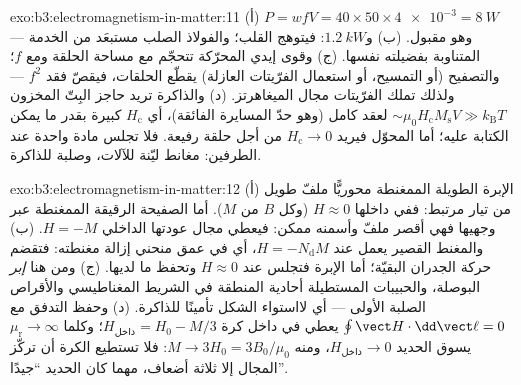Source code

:\begin{solution}{exo:b3:electromagnetism-in-matter:11}
(أ) $P = wfV = 40\times50\times\num{4e-3} = \qty{8}{W}$ ---
وهو مقبول. (ب) و$\qty{1.2}{kW}$: فيتوهج القلب؛ والفولاذ الصلب
مستبعَد من الخدمة المتناوبة بفضيلته نفسها. (ج) وقوى إيدي المحرّكة
تتحجّم مع مساحة الحلقة ومع $f$؛ والتصفيح (أو التمسيح، أو استعمال
الفرّيتات العازلة) يقطّع الحلقات، فيقصّ فقد $f^2$ ---
ولذلك تملك الفرّيتات مجال الميغاهرتز. (د) والذاكرة تريد
حاجز البِتّ المخزون $\sim\mu_0H_{\text{c}}M_{\text{s}}V \gg
k_{\text{B}}T$ لعقد كامل (وهو حدّ المسايرة الفائقة)، أي
$H_{\text{c}}$ كبيرة بقدر ما يمكن الكتابة عليه؛ أما المحوّل فيريد
$H_{\text{c}} \to 0$ من أجل حلقة رفيعة. فلا تجلس مادة واحدة عند
الطرفين: مغانط ليّنة للآلات، وصلبة للذاكرة.
\end{solution}

\begin{solution}{exo:b3:electromagnetism-in-matter:12}
(أ) الإبرة الطويلة الممغنطة محوريًّا ملفّ طويل من تيار
مرتبط: ففي داخلها $H \approx 0$ (وكل $B$ من $M$). أما الصفيحة
الرقيقة الممغنطة عبر وجهيها فهي أقصر ملفّ وأسمنه
ممكن: فيعطي مجال عودتها الداخلي $H = -M$. (ب)
والمغنط القصير يعمل عند $H = -N_{\text{d}}M$، أي في عمق منحني
إزالة مغنطته: فتقضم حركة الجدران البقيّة؛ أما
الإبرة فتجلس عند $H \approx 0$ وتحفظ ما لديها. (ج) ومن هنا
\emph{إبر} البوصلة، والحبيبات المستطيلة أحادية المنطقة في
الشريط المغناطيسي والأقراص الصلبة الأولى --- أي لااستواء الشكل تأمينًا
للذاكرة. (د) وحفظ التدفق مع $\oint\vect H\cdot
\dd\vect\ell = 0$ يعطي في داخل كرة $H_{\text{داخل}} =
H_0 - M/3$؛ وكلما $\mu_{\text{r}}\to\infty$ يسوق الحديد
$H_{\text{داخل}}\to0$، ومنه $M \to 3H_0 = 3B_0/\mu_0$: فلا تستطيع الكرة
أن تركّز المجال إلا ثلاثة أضعاف، مهما كان الحديد ``جيدًا''.
\end{solution}

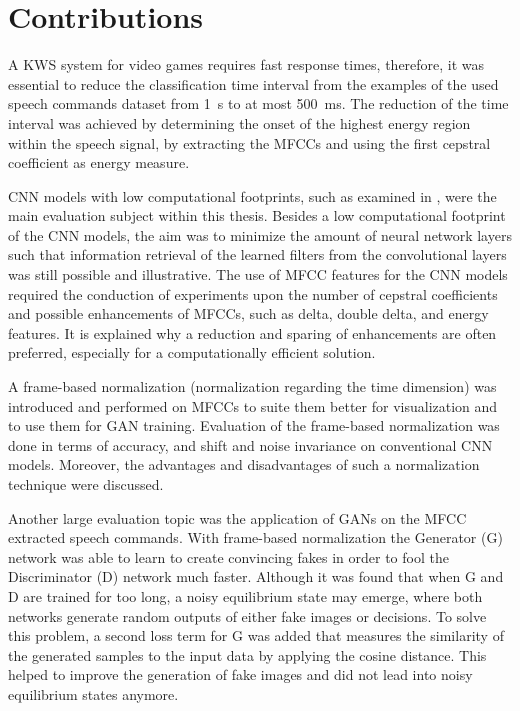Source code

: 
\section{Contributions}
A KWS system for video games requires fast response times, therefore, it was essential to reduce the classification time interval from the examples of the used speech commands dataset \cite{Warden2018} from \SI{1}{\second} to at most \SI{500}{\milli\second}.
The reduction of the time interval was achieved by determining the onset of the highest energy region within the speech signal, by extracting the MFCCs and using the first cepstral coefficient as energy measure.

CNN models with low computational footprints, such as examined in \cite{Sainath2015}, were the main evaluation subject within this thesis.
Besides a low computational footprint of the CNN models, the aim was to minimize the amount of neural network layers such that information retrieval of the learned filters from the convolutional layers was still possible and illustrative.
The use of MFCC features for the CNN models required the conduction of experiments upon the number of cepstral coefficients and possible enhancements of MFCCs, such as delta, double delta, and energy features.
It is explained why a reduction and sparing of enhancements are often preferred, especially for a computationally efficient solution.

A frame-based normalization (normalization regarding the time dimension) was introduced and performed on MFCCs to suite them better for visualization and to use them for GAN training.
Evaluation of the frame-based normalization was done in terms of accuracy, and shift and noise invariance on conventional CNN models.
Moreover, the advantages and disadvantages of such a normalization technique were discussed.

Another large evaluation topic was the application of GANs on the MFCC extracted speech commands. 
With frame-based normalization the Generator (G) network was able to learn to create convincing fakes in order to fool the Discriminator (D) network much faster.
Although it was found that when G and D are trained for too long, a noisy equilibrium state may emerge, where both networks generate random outputs of either fake images or decisions.
To solve this problem, a second loss term for G was added that measures the similarity of the generated samples to the input data by applying the cosine distance.
This helped to improve the generation of fake images and did not lead into noisy equilibrium states anymore.

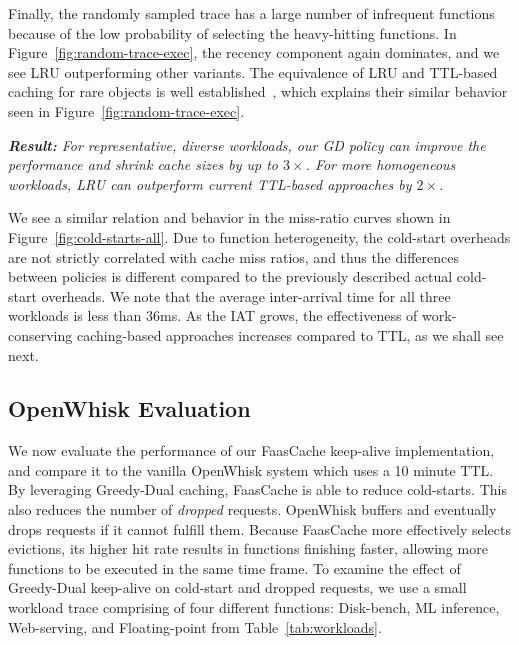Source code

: Finally, the randomly sampled trace has a large number of infrequent functions because of the low probability of selecting the heavy-hitting functions.
In Figure~\ref{fig:random-trace-exec}, the recency component again dominates, and we see LRU outperforming other variants. 
The equivalence of LRU and TTL-based caching for rare objects is well established~\cite{basu2017adaptive,jiang2018convergence}, which explains their similar behavior seen in Figure~\ref{fig:random-trace-exec}. 

\noindent \emph{\textbf{Result:} For representative, diverse workloads, our GD policy can improve the performance and shrink cache sizes by up to $3\times$. For more homogeneous workloads, LRU can outperform current TTL-based approaches by $2\times$.}

We see a similar relation and behavior in the miss-ratio curves shown in Figure~\ref{fig:cold-starts-all}.
Due to function heterogeneity, the cold-start overheads are not strictly correlated with cache miss ratios, and thus the differences between policies is different compared to the previously described actual cold-start overheads. 
We note that the average inter-arrival time for all three workloads is less than 36ms. As the IAT grows, the effectiveness of work-conserving caching-based approaches increases compared to TTL, as we shall see next. 

\subsection{OpenWhisk Evaluation}
\vspace*{\subsecspace}

We now evaluate the performance of our FaasCache keep-alive implementation, and compare it to the vanilla OpenWhisk system which uses a 10 minute TTL. 
By leveraging Greedy-Dual caching, FaasCache is able to reduce cold-starts. 
This also reduces the number of \emph{dropped} requests. %
OpenWhisk buffers and eventually drops requests if it cannot fulfill them.
Because FaasCache more effectively selects evictions, its higher hit rate results in functions finishing faster, allowing more functions to be executed in the same time frame.  
%
To examine the effect of Greedy-Dual keep-alive on cold-start and dropped requests, we use a small workload trace comprising of four different functions: Disk-bench, ML inference, Web-serving, and Floating-point from Table~\ref{tab:workloads}.

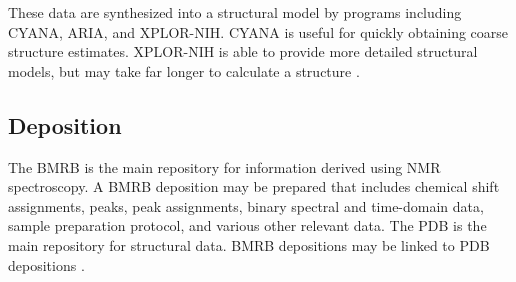 These data are synthesized into a structural model by programs including CYANA,
ARIA, and XPLOR-NIH.  CYANA is useful for quickly obtaining coarse structure
estimates.  XPLOR-NIH is able to provide more detailed structural models, but
may take far longer to calculate a structure \cite{xplor-nih, cyana2004}.

\subsection*{Deposition}

The BMRB is the main repository for information derived using NMR spectroscopy.
A BMRB deposition may be prepared that includes chemical shift assignments,
peaks, peak assignments, binary spectral and time-domain data, sample 
preparation protocol, and various other relevant data.  The PDB is the main 
repository for structural data.  BMRB depositions may be linked to PDB
depositions \cite{bmrb, pdb}.





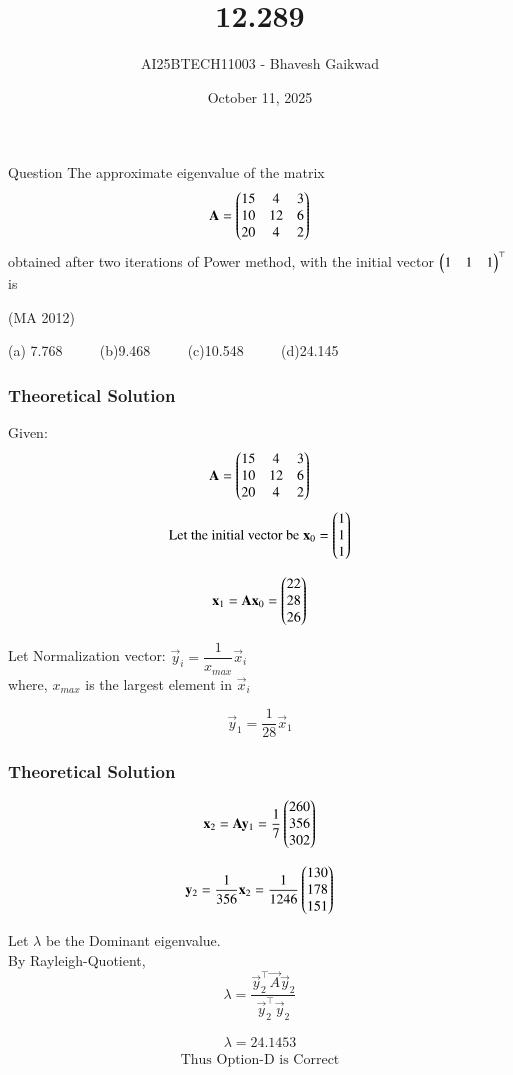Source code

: \documentclass{beamer}
\title
{12.289}
\date{October 11, 2025}
\author 
{AI25BTECH11003 - Bhavesh Gaikwad}
\begin{document}
\frame{\titlepage}
\begin{frame}{Question}
The approximate eigenvalue of the matrix 
$$\vec{A} = \myvec{15 & 4 & 3 \\ 10 & 12 & 6 \\ 20 & 4 & 2}$$
obtained after two iterations of Power method, with the initial vector $\myvec{1 & 1 & 1}^\top$ is 

\hfill{(MA 2012)}

(a) 7.768 $\qquad$ (b)9.468 $\qquad$ (c)10.548 $\qquad$ (d)24.145
\end{frame}


\begin{frame}[fragile]
    \frametitle{Theoretical Solution}
Given: 
$$\vec{A} = \myvec{15 & 4 & 3 \\ 10 & 12 & 6 \\ 20 & 4 & 2}$$
$$\text{Let the initial vector be} \; \vec{x}_0 = \myvec{1 \\ 1 \\ 1}$$

\begin{equation}
\vec{x}_{1} = \vec{A}\vec{x}_0 = \myvec{22 \\ 28 \\ 26}    
\end{equation}


Let Normalization vector: $\vec{y}_i = \dfrac{1}{x_{max}}\vec{x}_i$\\
where, $x_{max}$ is the largest element in $\vec{x}_i$

\begin{equation}
\vec{y}_1 = \frac{1}{28}\vec{x}_1   
\end{equation}
\end{frame}

\begin{frame}[fragile]
    \frametitle{Theoretical Solution}
\begin{equation}
\vec{x}_2 = \vec{A}\vec{y}_1 = \frac{1}{7}\myvec{260 \\ 356 \\ 302} 
\end{equation}

\begin{equation}
    \vec{y}_2 = \frac{1}{356} \vec{x}_2 = \frac{1}{1246}\myvec{130 \\ 178 \\ 151}
\end{equation}

Let $\lambda$ be the Dominant eigenvalue.\\

By Rayleigh-Quotient,
\begin{equation}
    \lambda = \dfrac{\vec{y}_2^\top\vec{A}\vec{y}_2}{\vec{y}_2^\top\vec{y}_2}
\end{equation}

\begin{align*}
    \boxed{\lambda = 24.1453}
\end{align*}
\begin{align*}
\boxed{\text{Thus Option-D is Correct}}
\end{align*}
\end{frame}
\end{document}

● ● ● ● ●

● **The problem**
Looking at the listing above, which lines run from the one containing "والمغنط القصير يعمل" through the one containing "Besides a low"? Print exactly those, ends included, pictures excluded.

● **Exercise output**
والمغنط القصير يعمل عند $H = -N_{\text{d}}M$، أي في عمق منحني
إزالة مغنطته: فتقضم حركة الجدران البقيّة؛ أما
الإبرة فتجلس عند $H \approx 0$ وتحفظ ما لديها. (ج) ومن هنا
\emph{إبر} البوصلة، والحبيبات المستطيلة أحادية المنطقة في
الشريط المغناطيسي والأقراص الصلبة الأولى --- أي لااستواء الشكل تأمينًا
للذاكرة. (د) وحفظ التدفق مع $\oint\vect H\cdot
\dd\vect\ell = 0$ يعطي في داخل كرة $H_{\text{داخل}} =
H_0 - M/3$؛ وكلما $\mu_{\text{r}}\to\infty$ يسوق الحديد
$H_{\text{داخل}}\to0$، ومنه $M \to 3H_0 = 3B_0/\mu_0$: فلا تستطيع الكرة
أن تركّز المجال إلا ثلاثة أضعاف، مهما كان الحديد ``جيدًا''.
\end{solution}

Source code

: 
\section{Contributions}
A KWS system for video games requires fast response times, therefore, it was essential to reduce the classification time interval from the examples of the used speech commands dataset \cite{Warden2018} from \SI{1}{\second} to at most \SI{500}{\milli\second}.
The reduction of the time interval was achieved by determining the onset of the highest energy region within the speech signal, by extracting the MFCCs and using the first cepstral coefficient as energy measure.

CNN models with low computational footprints, such as examined in \cite{Sainath2015}, were the main evaluation subject within this thesis.
Besides a low computational footprint of the CNN models, the aim was to minimize the amount of neural network layers such that information retrieval of the learned filters from the convolutional layers was still possible and illustrative.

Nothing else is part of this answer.